Cuando a un niño le repiten una y otra vez que es un desastre o que nunca hace nada bien, no entiende que se trata de un fallo puntual. Lo que acaba creyendo es que él mismo es el fallo. Esa etiqueta se le queda pegada y crece con ella, hasta que termina por asumirse como parte de su identidad. Ya de adultos, muchos siguen arrastrando esa exigencia constante, esa sensación de que todo lo que hacen podría estar mal. Viven en guardia, temiendo equivocarse, porque nunca aprendieron que cometer errores no te define, solo te enseña.

«Mira cómo lo hace tu hermano»

Las comparaciones entre hermanos, compañeros o amigos han sido una constante en muchas familias. Con buena intención, los padres intentaban motivar, pero el efecto era justo el contrario. Cuando a un niño se le mide siempre en función de los demás, aprende a valorarse solo por comparación. En la edad adulta, eso se traduce en una búsqueda constante de aprobación externa: el éxito ajeno se convierte en amenaza, y los logros propios nunca parecen suficientes.
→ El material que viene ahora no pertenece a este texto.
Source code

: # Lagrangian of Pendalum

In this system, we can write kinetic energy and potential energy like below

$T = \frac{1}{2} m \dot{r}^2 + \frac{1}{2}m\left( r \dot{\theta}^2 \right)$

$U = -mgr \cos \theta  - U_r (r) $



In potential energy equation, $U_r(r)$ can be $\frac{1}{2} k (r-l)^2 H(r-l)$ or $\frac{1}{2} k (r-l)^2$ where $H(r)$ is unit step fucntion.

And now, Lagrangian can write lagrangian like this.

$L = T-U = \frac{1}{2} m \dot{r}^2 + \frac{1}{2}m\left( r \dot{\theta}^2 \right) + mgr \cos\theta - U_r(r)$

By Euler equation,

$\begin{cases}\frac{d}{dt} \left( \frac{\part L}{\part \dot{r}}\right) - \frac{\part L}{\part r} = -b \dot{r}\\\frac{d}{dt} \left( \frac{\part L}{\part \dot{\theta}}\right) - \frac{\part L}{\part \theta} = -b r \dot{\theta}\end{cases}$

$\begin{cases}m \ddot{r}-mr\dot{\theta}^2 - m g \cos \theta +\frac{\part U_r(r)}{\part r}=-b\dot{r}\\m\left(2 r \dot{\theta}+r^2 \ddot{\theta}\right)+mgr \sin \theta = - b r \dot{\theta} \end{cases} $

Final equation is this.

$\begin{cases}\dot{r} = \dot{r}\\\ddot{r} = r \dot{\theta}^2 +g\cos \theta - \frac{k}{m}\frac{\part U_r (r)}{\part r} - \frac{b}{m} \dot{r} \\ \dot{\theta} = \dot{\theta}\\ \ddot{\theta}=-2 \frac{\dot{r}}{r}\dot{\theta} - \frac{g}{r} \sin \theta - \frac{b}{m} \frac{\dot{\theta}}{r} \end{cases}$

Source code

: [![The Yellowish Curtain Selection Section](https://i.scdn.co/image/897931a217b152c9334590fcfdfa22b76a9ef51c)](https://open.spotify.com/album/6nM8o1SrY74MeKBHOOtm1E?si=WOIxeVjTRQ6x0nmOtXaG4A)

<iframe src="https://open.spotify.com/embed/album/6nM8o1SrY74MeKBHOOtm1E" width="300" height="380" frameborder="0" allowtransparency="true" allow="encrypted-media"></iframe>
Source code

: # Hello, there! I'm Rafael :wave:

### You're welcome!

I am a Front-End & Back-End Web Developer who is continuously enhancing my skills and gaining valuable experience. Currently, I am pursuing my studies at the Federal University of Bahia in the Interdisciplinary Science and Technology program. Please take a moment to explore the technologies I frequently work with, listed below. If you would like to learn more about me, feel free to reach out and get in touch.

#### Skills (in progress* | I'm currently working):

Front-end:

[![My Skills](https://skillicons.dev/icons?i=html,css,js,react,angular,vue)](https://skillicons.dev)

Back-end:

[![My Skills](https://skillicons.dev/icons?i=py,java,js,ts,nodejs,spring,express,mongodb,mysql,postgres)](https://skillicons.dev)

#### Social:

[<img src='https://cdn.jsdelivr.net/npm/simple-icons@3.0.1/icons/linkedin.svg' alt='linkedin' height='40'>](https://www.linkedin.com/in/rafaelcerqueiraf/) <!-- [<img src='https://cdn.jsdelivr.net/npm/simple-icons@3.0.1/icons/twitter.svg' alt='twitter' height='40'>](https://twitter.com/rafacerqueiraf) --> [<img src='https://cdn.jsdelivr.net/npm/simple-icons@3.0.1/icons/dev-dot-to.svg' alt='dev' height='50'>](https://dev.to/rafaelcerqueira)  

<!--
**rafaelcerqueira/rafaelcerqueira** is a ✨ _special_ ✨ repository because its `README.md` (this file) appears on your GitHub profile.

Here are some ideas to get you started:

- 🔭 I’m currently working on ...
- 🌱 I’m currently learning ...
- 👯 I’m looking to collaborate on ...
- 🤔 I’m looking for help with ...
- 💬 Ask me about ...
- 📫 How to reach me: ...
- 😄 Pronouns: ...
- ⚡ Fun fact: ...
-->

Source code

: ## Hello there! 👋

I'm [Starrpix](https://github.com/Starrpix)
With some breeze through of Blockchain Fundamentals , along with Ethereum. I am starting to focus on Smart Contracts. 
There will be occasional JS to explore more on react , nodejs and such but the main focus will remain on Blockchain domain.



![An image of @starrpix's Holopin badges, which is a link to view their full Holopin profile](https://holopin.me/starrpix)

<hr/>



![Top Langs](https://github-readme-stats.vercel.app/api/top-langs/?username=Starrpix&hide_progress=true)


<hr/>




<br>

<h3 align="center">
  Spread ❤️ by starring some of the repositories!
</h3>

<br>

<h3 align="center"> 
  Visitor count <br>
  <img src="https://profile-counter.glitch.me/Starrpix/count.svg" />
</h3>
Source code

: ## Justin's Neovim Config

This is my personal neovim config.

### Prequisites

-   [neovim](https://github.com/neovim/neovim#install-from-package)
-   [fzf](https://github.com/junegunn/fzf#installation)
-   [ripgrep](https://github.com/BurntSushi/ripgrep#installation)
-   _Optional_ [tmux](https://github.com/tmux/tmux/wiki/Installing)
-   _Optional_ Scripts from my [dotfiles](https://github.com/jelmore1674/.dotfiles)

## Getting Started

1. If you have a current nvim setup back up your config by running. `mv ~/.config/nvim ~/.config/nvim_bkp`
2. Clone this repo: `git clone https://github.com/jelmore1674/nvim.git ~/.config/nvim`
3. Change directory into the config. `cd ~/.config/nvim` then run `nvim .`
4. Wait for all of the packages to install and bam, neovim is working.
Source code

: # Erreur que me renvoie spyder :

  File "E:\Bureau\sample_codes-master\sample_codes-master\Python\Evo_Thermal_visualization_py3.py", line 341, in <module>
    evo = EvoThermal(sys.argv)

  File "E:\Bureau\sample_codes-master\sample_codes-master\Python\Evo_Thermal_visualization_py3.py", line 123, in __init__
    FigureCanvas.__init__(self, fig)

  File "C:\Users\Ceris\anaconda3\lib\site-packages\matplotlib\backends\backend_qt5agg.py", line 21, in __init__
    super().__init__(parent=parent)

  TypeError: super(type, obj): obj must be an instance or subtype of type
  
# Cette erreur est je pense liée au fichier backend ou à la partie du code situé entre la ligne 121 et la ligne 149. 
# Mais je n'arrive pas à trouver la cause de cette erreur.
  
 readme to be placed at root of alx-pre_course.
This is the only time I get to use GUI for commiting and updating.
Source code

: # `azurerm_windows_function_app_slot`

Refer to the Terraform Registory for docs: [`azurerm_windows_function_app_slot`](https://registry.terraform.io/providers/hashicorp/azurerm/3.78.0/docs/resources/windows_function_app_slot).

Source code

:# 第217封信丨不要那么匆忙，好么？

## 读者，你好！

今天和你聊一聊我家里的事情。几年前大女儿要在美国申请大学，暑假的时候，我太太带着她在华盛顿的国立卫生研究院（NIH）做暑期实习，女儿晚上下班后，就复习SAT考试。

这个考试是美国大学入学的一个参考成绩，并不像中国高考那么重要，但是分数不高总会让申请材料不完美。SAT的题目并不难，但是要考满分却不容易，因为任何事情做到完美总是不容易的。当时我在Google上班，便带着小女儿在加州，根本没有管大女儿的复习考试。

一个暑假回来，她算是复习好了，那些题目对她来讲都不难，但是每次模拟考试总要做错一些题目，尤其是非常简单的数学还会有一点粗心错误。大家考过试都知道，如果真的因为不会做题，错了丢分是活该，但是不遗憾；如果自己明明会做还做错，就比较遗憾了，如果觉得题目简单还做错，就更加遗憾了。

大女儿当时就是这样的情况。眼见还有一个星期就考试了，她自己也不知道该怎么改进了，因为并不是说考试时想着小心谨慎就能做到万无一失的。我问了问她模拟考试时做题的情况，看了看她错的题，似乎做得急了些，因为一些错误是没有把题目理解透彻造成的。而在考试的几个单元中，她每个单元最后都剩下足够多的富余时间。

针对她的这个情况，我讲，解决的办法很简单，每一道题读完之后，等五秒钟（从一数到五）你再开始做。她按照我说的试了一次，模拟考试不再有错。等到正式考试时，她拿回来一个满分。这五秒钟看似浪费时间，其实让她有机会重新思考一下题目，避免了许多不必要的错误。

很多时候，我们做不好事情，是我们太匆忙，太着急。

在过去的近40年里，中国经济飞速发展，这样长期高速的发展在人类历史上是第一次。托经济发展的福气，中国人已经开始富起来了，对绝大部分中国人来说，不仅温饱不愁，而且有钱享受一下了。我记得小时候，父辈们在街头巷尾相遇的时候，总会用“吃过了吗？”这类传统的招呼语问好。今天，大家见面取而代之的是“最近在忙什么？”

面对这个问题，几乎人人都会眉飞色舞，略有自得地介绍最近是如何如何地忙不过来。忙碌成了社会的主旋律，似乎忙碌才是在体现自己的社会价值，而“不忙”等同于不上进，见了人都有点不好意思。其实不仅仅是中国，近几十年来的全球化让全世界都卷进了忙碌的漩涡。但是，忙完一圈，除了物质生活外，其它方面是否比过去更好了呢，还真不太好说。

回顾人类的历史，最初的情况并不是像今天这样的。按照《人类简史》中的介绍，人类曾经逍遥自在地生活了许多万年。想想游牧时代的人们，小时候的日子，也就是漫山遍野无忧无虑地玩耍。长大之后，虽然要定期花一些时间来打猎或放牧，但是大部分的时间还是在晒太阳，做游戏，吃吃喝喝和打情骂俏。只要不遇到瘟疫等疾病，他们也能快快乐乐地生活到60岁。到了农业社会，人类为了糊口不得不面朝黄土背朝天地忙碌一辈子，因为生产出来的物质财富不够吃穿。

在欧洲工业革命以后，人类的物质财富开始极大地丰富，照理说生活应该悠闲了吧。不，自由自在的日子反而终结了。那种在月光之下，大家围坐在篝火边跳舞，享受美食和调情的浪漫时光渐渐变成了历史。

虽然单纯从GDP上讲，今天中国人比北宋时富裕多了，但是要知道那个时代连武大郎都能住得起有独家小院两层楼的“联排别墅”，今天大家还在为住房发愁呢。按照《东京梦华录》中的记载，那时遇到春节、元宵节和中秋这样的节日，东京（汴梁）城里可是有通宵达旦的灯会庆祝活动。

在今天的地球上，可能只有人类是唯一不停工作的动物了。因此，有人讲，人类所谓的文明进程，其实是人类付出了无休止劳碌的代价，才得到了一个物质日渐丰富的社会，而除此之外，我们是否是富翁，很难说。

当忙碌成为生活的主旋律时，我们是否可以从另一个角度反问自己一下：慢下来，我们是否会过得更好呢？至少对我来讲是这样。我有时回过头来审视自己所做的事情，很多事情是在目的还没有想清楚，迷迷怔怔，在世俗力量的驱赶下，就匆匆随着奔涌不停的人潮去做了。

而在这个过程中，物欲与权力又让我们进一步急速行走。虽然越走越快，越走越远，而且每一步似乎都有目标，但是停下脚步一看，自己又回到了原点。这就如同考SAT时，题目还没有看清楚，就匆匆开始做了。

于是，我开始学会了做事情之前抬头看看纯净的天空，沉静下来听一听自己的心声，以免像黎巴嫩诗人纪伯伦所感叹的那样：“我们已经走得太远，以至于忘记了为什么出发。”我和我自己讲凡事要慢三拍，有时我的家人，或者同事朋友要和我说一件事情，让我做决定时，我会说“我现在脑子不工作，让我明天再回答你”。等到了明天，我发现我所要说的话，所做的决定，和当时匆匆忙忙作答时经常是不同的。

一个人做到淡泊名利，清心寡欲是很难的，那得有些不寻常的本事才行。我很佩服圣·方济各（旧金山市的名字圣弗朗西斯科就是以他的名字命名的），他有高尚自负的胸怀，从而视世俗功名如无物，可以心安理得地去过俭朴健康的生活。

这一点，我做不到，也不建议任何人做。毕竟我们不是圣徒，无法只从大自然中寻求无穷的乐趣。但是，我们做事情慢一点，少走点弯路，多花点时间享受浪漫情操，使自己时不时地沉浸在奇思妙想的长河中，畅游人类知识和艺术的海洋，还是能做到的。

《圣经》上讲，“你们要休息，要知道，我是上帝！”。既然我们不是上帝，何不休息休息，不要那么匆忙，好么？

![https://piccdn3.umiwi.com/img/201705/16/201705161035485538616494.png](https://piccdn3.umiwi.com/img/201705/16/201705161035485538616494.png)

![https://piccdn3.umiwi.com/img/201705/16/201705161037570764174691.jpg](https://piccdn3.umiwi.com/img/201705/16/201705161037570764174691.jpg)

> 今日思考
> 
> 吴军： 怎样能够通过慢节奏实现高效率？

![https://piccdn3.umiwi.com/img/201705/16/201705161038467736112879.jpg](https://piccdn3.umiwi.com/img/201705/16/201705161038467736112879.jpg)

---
Crecer comparado es crecer sintiendo que uno nunca alcanza la medida esperada.

«Los niños no lloran» o «No es para tanto»

Cuando a un niño se le dice que no llore o que está exagerando, lo que realmente aprende no es a calmarse, sino a esconder lo que siente. Cree que sus emociones no importan o que mostrarlas es algo vergonzoso. Y así, poco a poco, empieza a tragarse la rabia, la tristeza o el miedo. Muchos adultos arrastran eso sin darse cuenta: no saben cómo expresar lo que sienten porque de pequeños les enseñaron a callarlo. El problema es que sentir no es el enemigo. La verdadera fortaleza no está en aguantarlo todo, sino en poder reconocer lo que uno siente y no avergonzarse por ello. Aceptar todas las emociones, también las que duelen, es lo que de verdad nos permite crecer seguros y con una autoestima más sana.

«Deja, ya lo hago yo»

A primera vista, puede parecer un gesto de ayuda o cariño, pero cuando se repite demasiado, el mensaje que transmite es demoledor: «tú no puedes». A los niños hay que dejarles intentar, equivocarse y aprender a su ritmo. Si cada vez que se enfrentan a una tarea los adultos la hacen por ellos, crecen con la sensación de que no son capaces de hacer las cosas solos. En la vida adulta, eso se traduce en inseguridad constante, en miedo a asumir responsabilidades o en la creencia de que siempre habrá alguien que lo haga mejor. Aprender implica equivocarse, y si se les priva de ese espacio, se les roba también la confianza en sí mismos.

«Siempre te equivocas» o «Nunca haces nada bien»

Decirle a un niño que siempre se equivoca o que nunca hace nada bien puede parecer una forma de llamar su atención, pero lo que en realidad escucha es otra cosa: que él es el error tal y como ocurre con la primera frase antes analizada. Y eso se queda. No distingue que fue algo puntual, lo toma como una verdad sobre quién es. Con los años, ese mensaje se mete tan hondo que se vuelve una forma de mirarse: cada vez que falla, lo confirma; cada vez que acierta, lo minimiza, como si no contara.

Lo triste es que muchas veces esas palabras salían sin mala intención, como una forma de desahogo o de corrección. Pero terminan siendo como una losa. De adultos, quienes crecieron así suelen arrastrar la sensación de que nada de lo que hacen es suficiente, aunque los demás digan lo contrario. Y ahí, sin darse cuenta, es donde empieza a tambalearse la autoestima.